Friday, May 8, 2009

Extreme Photo Publishing Tools



In January of this year, two very different digital images made national and world news. One was only a 2-megapixel photo and the other was a huge, 1,474-megapixel photograph. Both photographers used the power of the Internet to distributed their images; however, the publishing tools were extremely different. One use the power of the Twitter social media network, and the other used a new panoramic interface, called GigaPan.

The 2-megapixel photo was taken with an iPhone by Janis Krums of the U.S. Airways jet that crash landed in the Hudson River in New York City on January 15, 2009. Janis was on one of the ferries that came to the rescue of the jet passengers in what has become known as the "Miracle on the Hudson." Janis took several photographs of the passengers standing on the wing of the floating plane. He posted a message with one of the pictures on his Twitter account, and within minutes it was linked around the world.

Nearly 40,000 Web users viewed the photo within the first four hours. Krums photo was able to bring comfort to many of the relatives of the passengers on the downed jet. Thousand of Twitter fans congratulated Janis on his foray into citizen journalism. The Associated Press picked up Krums' photograph and it was published by many newspapers in both print and on their websites. The Los Angeles Times used about one-third of the tiny image to span all six-columns of its front page! While this cropped version was less than 1-megapixel, its newsworthiness far surpassed its technical quality.

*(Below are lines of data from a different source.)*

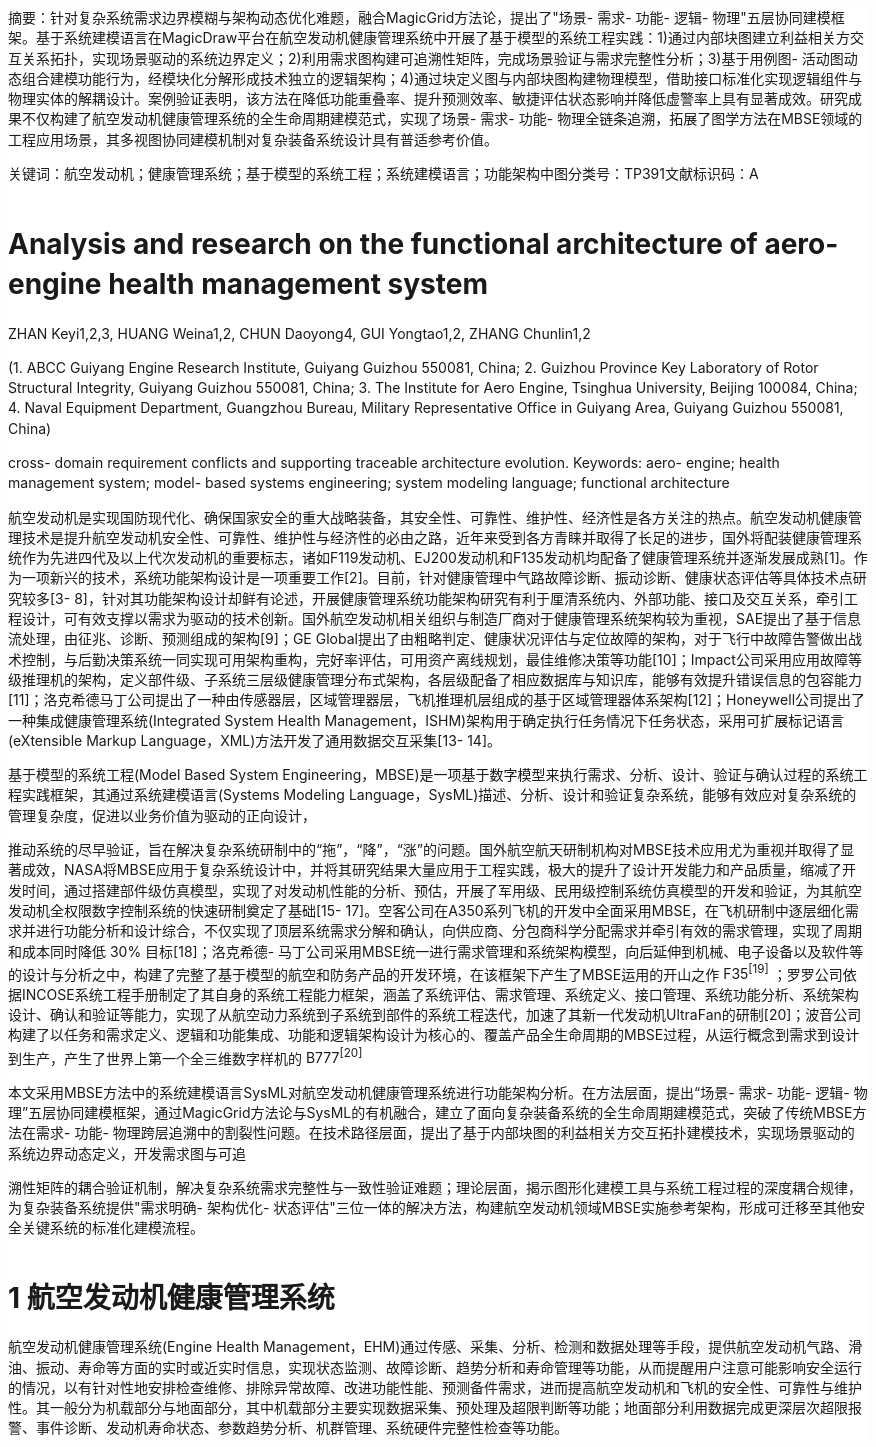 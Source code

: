 摘要：针对复杂系统需求边界模糊与架构动态优化难题，融合MagicGrid方法论，提出了"场景- 需求- 功能- 逻辑- 物理"五层协同建模框架。基于系统建模语言在MagicDraw平台在航空发动机健康管理系统中开展了基于模型的系统工程实践：1)通过内部块图建立利益相关方交互关系拓扑，实现场景驱动的系统边界定义；2)利用需求图构建可追溯性矩阵，完成场景验证与需求完整性分析；3)基于用例图- 活动图动态组合建模功能行为，经模块化分解形成技术独立的逻辑架构；4)通过块定义图与内部块图构建物理模型，借助接口标准化实现逻辑组件与物理实体的解耦设计。案例验证表明，该方法在降低功能重叠率、提升预测效率、敏捷评估状态影响并降低虚警率上具有显著成效。研究成果不仅构建了航空发动机健康管理系统的全生命周期建模范式，实现了场景- 需求- 功能- 物理全链条追溯，拓展了图学方法在MBSE领域的工程应用场景，其多视图协同建模机制对复杂装备系统设计具有普适参考价值。

关键词：航空发动机；健康管理系统；基于模型的系统工程；系统建模语言；功能架构中图分类号：TP391文献标识码：A

# Analysis and research on the functional architecture of aero-engine health management system

ZHAN Keyi1,2,3, HUANG Weina1,2, CHUN Daoyong4, GUI Yongtao1,2, ZHANG Chunlin1,2

(1. ABCC Guiyang Engine Research Institute, Guiyang Guizhou 550081, China; 2. Guizhou Province Key Laboratory of Rotor Structural Integrity, Guiyang Guizhou 550081, China; 3. The Institute for Aero Engine, Tsinghua University, Beijing 100084, China; 4. Naval Equipment Department, Guangzhou Bureau, Military Representative Office in Guiyang Area, Guiyang Guizhou 550081, China)

cross- domain requirement conflicts and supporting traceable architecture evolution. Keywords: aero- engine; health management system; model- based systems engineering; system modeling language; functional architecture

航空发动机是实现国防现代化、确保国家安全的重大战略装备，其安全性、可靠性、维护性、经济性是各方关注的热点。航空发动机健康管理技术是提升航空发动机安全性、可靠性、维护性与经济性的必由之路，近年来受到各方青睐并取得了长足的进步，国外将配装健康管理系统作为先进四代及以上代次发动机的重要标志，诸如F119发动机、EJ200发动机和F135发动机均配备了健康管理系统并逐渐发展成熟[1]。作为一项新兴的技术，系统功能架构设计是一项重要工作[2]。目前，针对健康管理中气路故障诊断、振动诊断、健康状态评估等具体技术点研究较多[3- 8]，针对其功能架构设计却鲜有论述，开展健康管理系统功能架构研究有利于厘清系统内、外部功能、接口及交互关系，牵引工程设计，可有效支撑以需求为驱动的技术创新。国外航空发动机相关组织与制造厂商对于健康管理系统架构较为重视，SAE提出了基于信息流处理，由征兆、诊断、预测组成的架构[9]；GE Global提出了由粗略判定、健康状况评估与定位故障的架构，对于飞行中故障告警做出战术控制，与后勤决策系统一同实现可用架构重构，完好率评估，可用资产离线规划，最佳维修决策等功能[10]；Impact公司采用应用故障等级推理机的架构，定义部件级、子系统三层级健康管理分布式架构，各层级配备了相应数据库与知识库，能够有效提升错误信息的包容能力[11]；洛克希德马丁公司提出了一种由传感器层，区域管理器层，飞机推理机层组成的基于区域管理器体系架构[12]；Honeywell公司提出了一种集成健康管理系统(Integrated System Health Management，ISHM)架构用于确定执行任务情况下任务状态，采用可扩展标记语言(eXtensible Markup Language，XML)方法开发了通用数据交互采集[13- 14]。

基于模型的系统工程(Model Based System Engineering，MBSE)是一项基于数字模型来执行需求、分析、设计、验证与确认过程的系统工程实践框架，其通过系统建模语言(Systems Modeling Language，SysML)描述、分析、设计和验证复杂系统，能够有效应对复杂系统的管理复杂度，促进以业务价值为驱动的正向设计，

推动系统的尽早验证，旨在解决复杂系统研制中的“拖”，“降”，“涨”的问题。国外航空航天研制机构对MBSE技术应用尤为重视并取得了显著成效，NASA将MBSE应用于复杂系统设计中，并将其研究结果大量应用于工程实践，极大的提升了设计开发能力和产品质量，缩减了开发时间，通过搭建部件级仿真模型，实现了对发动机性能的分析、预估，开展了军用级、民用级控制系统仿真模型的开发和验证，为其航空发动机全权限数字控制系统的快速研制奠定了基础[15- 17]。空客公司在A350系列飞机的开发中全面采用MBSE，在飞机研制中逐层细化需求并进行功能分析和设计综合，不仅实现了顶层系统需求分解和确认，向供应商、分包商科学分配需求并牵引有效的需求管理，实现了周期和成本同时降低  $30\%$  目标[18]；洛克希德- 马丁公司采用MBSE统一进行需求管理和系统架构模型，向后延伸到机械、电子设备以及软件等的设计与分析之中，构建了完整了基于模型的航空和防务产品的开发环境，在该框架下产生了MBSE运用的开山之作  $\mathrm{F35^{[19]}}$  ；罗罗公司依据INCOSE系统工程手册制定了其自身的系统工程能力框架，涵盖了系统评估、需求管理、系统定义、接口管理、系统功能分析、系统架构设计、确认和验证等能力，实现了从航空动力系统到子系统到部件的系统工程迭代，加速了其新一代发动机UltraFan的研制[20]；波音公司构建了以任务和需求定义、逻辑和功能集成、功能和逻辑架构设计为核心的、覆盖产品全生命周期的MBSE过程，从运行概念到需求到设计到生产，产生了世界上第一个全三维数字样机的  $\mathrm{B777^{[20]}}$

本文采用MBSE方法中的系统建模语言SysML对航空发动机健康管理系统进行功能架构分析。在方法层面，提出“场景- 需求- 功能- 逻辑- 物理”五层协同建模框架，通过MagicGrid方法论与SysML的有机融合，建立了面向复杂装备系统的全生命周期建模范式，突破了传统MBSE方法在需求- 功能- 物理跨层追溯中的割裂性问题。在技术路径层面，提出了基于内部块图的利益相关方交互拓扑建模技术，实现场景驱动的系统边界动态定义，开发需求图与可追

溯性矩阵的耦合验证机制，解决复杂系统需求完整性与一致性验证难题；理论层面，揭示图形化建模工具与系统工程过程的深度耦合规律，为复杂装备系统提供"需求明确- 架构优化- 状态评估"三位一体的解决方法，构建航空发动机领域MBSE实施参考架构，形成可迁移至其他安全关键系统的标准化建模流程。

# 1 航空发动机健康管理系统

航空发动机健康管理系统(Engine Health Management，EHM)通过传感、采集、分析、检测和数据处理等手段，提供航空发动机气路、滑油、振动、寿命等方面的实时或近实时信息，实现状态监测、故障诊断、趋势分析和寿命管理等功能，从而提醒用户注意可能影响安全运行的情况，以有针对性地安排检查维修、排除异常故障、改进功能性能、预测备件需求，进而提高航空发动机和飞机的安全性、可靠性与维护性。其一般分为机载部分与地面部分，其中机载部分主要实现数据采集、预处理及超限判断等功能；地面部分利用数据完成更深层次超限报警、事件诊断、发动机寿命状态、参数趋势分析、机群管理、系统硬件完整性检查等功能。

The 1,474-megapixel image was taken at the inauguration of President Obama by David Bergmann fives days after the Hudson River landing. As a freelance photographer, Burgmann had already photographed five presidents and covered other big events like the Olympics and the Super Bowl. But this was inaugural address was expected to draw the largest crowd ever, and he felt it deserved a big photo. Bergmann made a panoramic image of the nearly 2 million people watching Obama's inaugural address. Within hours of it being posted on the Web, it was viewed by millions, and has became the most popular picture of the inauguration.

What make David's panoramic image interesting is that the image is so huge, many of the 2 million people in the photo can be identified when one zooms in on the image. Yet the GigiPan interface allows the 1,474-megapixel image to be easily transmitted across the Internet!

David Burgmann's panoramic image was made using a Canon G10 prosumer camera (14.7-megapixel) attached to a GigaPan Imager -- a robotic camera mount that allows one to take multiple images and stitch them together. David's final photo is made up of 220 Canon G10 images and the file is 59,783 X 24,658 pixels or 1,474 megapixels. It took more than six and a half hours for the GigaPan software to put together all of the images on his Macbook Pro and the completed TIF file is almost 2 gigabytes!